As descrições de sentimentos que estavam trancafiados em mim e as palavras de como as pessoas não se importam com o que você passa, tava tudo lá descrito, nos mínimos detalhes. Tudo o que eu pensei durante os dias de angústia, de escuridão e eu não queria falar de nada, só ficar no meu canto. E ao mesmo tempo estava lutando a cada dia pra manter a memória viva de que meu pai ainda é uma parte de mim, são os mesmo sentimentos que Anna luta pra manter.
"Que você acorda todos os dias se perguntando por que você está viva e ele não."
A saudade é uma droga! E isso pode te manter presa no mesmo lugar pelo resto da vida. E pensava todos os dias que eu não queria esquecê-lo, como em "Um Lugar Pra Ficar" (da Cecelia Ahern) em que os esquecidos percebiam quando seus parentes tinham deixado de lutar e estava seguindo com a suas vidas. Não queria isso!
"Às vezes acho que nos sentimos culpados por estarmos felizes, e, assim que nos pegamos agindo como se tudo estivesse certo, alguém se lembra de que nada está certo."

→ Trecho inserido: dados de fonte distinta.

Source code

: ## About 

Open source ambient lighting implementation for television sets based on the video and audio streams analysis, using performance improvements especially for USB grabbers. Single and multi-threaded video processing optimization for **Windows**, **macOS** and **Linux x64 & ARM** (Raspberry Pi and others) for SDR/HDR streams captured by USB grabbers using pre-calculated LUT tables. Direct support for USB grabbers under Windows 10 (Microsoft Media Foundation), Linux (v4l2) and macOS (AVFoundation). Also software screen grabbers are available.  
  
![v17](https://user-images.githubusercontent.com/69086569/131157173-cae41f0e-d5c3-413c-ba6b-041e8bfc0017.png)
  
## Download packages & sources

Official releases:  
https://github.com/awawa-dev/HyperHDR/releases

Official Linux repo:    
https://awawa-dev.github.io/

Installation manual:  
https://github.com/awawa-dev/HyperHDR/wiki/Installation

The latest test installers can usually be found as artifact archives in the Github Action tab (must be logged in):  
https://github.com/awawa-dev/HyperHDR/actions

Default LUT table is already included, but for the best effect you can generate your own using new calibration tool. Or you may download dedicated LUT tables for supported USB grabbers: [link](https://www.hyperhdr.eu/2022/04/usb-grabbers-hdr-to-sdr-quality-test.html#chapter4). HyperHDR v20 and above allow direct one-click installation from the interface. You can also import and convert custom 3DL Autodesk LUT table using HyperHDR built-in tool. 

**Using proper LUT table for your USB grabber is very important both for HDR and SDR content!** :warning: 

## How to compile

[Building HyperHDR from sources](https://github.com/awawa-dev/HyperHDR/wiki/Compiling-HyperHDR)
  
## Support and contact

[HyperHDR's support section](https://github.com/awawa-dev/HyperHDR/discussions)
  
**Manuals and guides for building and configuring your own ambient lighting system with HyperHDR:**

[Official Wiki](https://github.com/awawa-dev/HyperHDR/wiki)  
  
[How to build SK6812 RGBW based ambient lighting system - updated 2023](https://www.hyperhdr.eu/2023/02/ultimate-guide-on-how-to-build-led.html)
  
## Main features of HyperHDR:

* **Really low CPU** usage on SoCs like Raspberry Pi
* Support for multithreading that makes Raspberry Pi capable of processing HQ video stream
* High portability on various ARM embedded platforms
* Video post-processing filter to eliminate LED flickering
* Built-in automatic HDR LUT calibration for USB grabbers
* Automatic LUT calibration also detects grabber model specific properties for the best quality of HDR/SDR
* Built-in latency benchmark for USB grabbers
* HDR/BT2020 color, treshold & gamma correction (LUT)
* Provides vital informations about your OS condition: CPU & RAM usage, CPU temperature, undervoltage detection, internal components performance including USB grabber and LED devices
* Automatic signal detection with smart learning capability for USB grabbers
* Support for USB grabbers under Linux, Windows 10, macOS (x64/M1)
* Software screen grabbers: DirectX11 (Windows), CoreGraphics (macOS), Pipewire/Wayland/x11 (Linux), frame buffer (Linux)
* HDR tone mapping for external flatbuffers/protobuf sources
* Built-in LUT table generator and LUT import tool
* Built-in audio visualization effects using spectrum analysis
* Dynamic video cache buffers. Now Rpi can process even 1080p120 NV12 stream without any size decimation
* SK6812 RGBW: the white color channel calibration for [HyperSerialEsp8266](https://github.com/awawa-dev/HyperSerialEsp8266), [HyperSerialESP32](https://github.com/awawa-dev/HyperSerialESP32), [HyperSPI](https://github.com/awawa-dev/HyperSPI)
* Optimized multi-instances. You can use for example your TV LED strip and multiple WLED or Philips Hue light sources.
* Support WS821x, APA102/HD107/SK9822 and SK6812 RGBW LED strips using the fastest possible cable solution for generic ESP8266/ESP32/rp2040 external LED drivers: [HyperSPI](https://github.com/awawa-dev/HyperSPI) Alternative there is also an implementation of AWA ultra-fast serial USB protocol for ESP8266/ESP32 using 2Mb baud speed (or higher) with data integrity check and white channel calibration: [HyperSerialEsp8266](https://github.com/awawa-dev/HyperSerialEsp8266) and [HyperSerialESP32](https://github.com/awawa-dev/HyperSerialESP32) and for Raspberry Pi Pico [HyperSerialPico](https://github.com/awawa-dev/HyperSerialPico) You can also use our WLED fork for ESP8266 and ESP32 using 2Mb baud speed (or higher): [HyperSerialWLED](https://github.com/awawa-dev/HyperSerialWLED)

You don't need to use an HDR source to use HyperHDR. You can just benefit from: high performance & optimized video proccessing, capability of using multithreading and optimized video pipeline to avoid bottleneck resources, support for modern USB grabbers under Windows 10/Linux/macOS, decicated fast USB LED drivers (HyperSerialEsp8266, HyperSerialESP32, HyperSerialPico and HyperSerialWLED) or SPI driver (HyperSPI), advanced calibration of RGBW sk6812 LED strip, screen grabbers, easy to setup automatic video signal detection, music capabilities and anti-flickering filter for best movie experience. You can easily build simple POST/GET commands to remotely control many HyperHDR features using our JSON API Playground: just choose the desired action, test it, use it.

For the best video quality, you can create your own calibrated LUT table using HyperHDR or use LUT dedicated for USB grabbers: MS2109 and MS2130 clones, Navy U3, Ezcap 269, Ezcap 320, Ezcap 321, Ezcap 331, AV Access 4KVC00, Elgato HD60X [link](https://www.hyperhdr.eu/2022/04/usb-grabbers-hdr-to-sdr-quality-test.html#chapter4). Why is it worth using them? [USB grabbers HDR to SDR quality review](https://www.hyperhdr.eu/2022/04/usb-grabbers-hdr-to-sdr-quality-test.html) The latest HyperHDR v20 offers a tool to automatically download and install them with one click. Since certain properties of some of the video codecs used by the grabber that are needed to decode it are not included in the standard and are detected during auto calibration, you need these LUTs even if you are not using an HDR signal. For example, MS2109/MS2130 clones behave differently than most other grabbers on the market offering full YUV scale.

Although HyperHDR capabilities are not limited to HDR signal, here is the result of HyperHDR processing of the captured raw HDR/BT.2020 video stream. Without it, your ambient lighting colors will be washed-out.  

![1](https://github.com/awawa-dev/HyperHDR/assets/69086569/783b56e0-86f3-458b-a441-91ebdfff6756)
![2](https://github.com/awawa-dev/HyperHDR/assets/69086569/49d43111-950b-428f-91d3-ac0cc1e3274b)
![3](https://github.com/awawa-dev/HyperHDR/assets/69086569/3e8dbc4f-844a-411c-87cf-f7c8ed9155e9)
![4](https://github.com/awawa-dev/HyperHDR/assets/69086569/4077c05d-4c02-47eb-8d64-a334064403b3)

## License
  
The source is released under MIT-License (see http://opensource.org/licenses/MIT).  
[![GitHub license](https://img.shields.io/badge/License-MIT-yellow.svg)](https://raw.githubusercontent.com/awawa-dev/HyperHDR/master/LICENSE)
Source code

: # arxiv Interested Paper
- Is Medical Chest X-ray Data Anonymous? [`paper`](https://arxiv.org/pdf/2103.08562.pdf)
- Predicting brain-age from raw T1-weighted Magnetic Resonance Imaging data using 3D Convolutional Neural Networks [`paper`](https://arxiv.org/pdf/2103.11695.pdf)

Me levou também há lugares que eu quase não ia, como as lembranças do meu pai de alguma maneira bem (no começo da doença) e depois ficando cada dia mais doente, tendo o segundo AVC  e a cada dia mais longe de uma boa reabilitação. Eu simplesmente não me lembrava disso, só pensava em outras coisas, mas aí um livro de 288 páginas fez minha cabeça rodar e reviver isso tudo em 2 dias.

E quando acabei a leitura o que restou foi o sentimento de que meu pai sempre será "meu daddy" e eu serei "a menininha do papai", ele esteve aqui e eu o amei da melhor forma que pude e me senti muito amada. A perda foi repentina mas ele sempre estará em mim, sou o molde que ele formou há 28 anos atrás.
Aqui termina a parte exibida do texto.